-- EXERCISE DETAILS --
Go through the records and report each line in which the word "users" occurs.
|---|
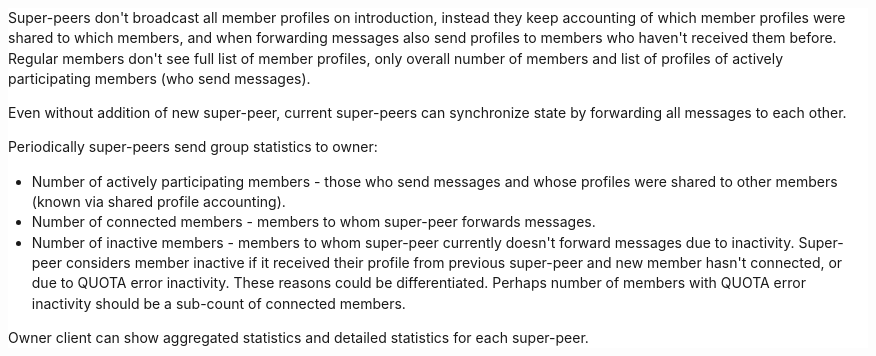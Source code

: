 Super-peers don't broadcast all member profiles on introduction, instead they keep accounting of which member profiles were shared to which members, and when forwarding messages also send profiles to members who haven't received them before. Regular members don't see full list of member profiles, only overall number of members and list of profiles of actively participating members (who send messages).

Even without addition of new super-peer, current super-peers can synchronize state by forwarding all messages to each other.

Periodically super-peers send group statistics to owner:

- Number of actively participating members - those who send messages and whose profiles were shared to other members (known via shared profile accounting).
- Number of connected members - members to whom super-peer forwards messages.
- Number of inactive members - members to whom super-peer currently doesn't forward messages due to inactivity. Super-peer considers member inactive if it received their profile from previous super-peer and new member hasn't connected, or due to QUOTA error inactivity. These reasons could be differentiated. Perhaps number of members with QUOTA error inactivity should be a sub-count of connected members.

Owner client can show aggregated statistics and detailed statistics for each super-peer.
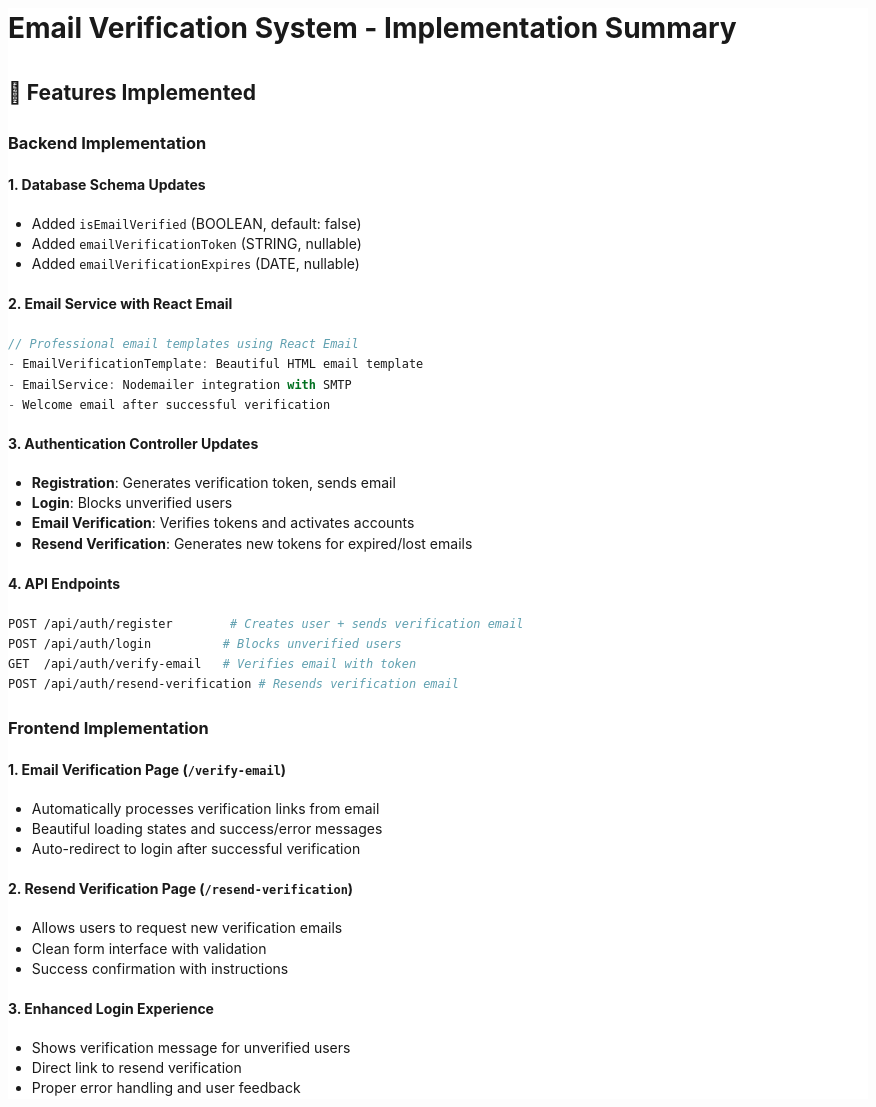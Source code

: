 # Email Verification System - Implementation Summary

## 🚀 Features Implemented

### Backend Implementation

#### 1. **Database Schema Updates**
- Added `isEmailVerified` (BOOLEAN, default: false)
- Added `emailVerificationToken` (STRING, nullable)
- Added `emailVerificationExpires` (DATE, nullable)

#### 2. **Email Service with React Email**
```javascript
// Professional email templates using React Email
- EmailVerificationTemplate: Beautiful HTML email template
- EmailService: Nodemailer integration with SMTP
- Welcome email after successful verification
```

#### 3. **Authentication Controller Updates**
- **Registration**: Generates verification token, sends email
- **Login**: Blocks unverified users
- **Email Verification**: Verifies tokens and activates accounts
- **Resend Verification**: Generates new tokens for expired/lost emails

#### 4. **API Endpoints**
```bash
POST /api/auth/register        # Creates user + sends verification email
POST /api/auth/login          # Blocks unverified users
GET  /api/auth/verify-email   # Verifies email with token
POST /api/auth/resend-verification # Resends verification email
```

### Frontend Implementation

#### 1. **Email Verification Page** (`/verify-email`)
- Automatically processes verification links from email
- Beautiful loading states and success/error messages
- Auto-redirect to login after successful verification

#### 2. **Resend Verification Page** (`/resend-verification`)
- Allows users to request new verification emails
- Clean form interface with validation
- Success confirmation with instructions

#### 3. **Enhanced Login Experience**
- Shows verification message for unverified users
- Direct link to resend verification
- Proper error handling and user feedback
|---|
-- RESULT FOR THIS EXERCISE --
- **Login**: Blocks unverified users
POST /api/auth/login          # Blocks unverified users
- Allows users to request new verification emails
- Shows verification message for unverified users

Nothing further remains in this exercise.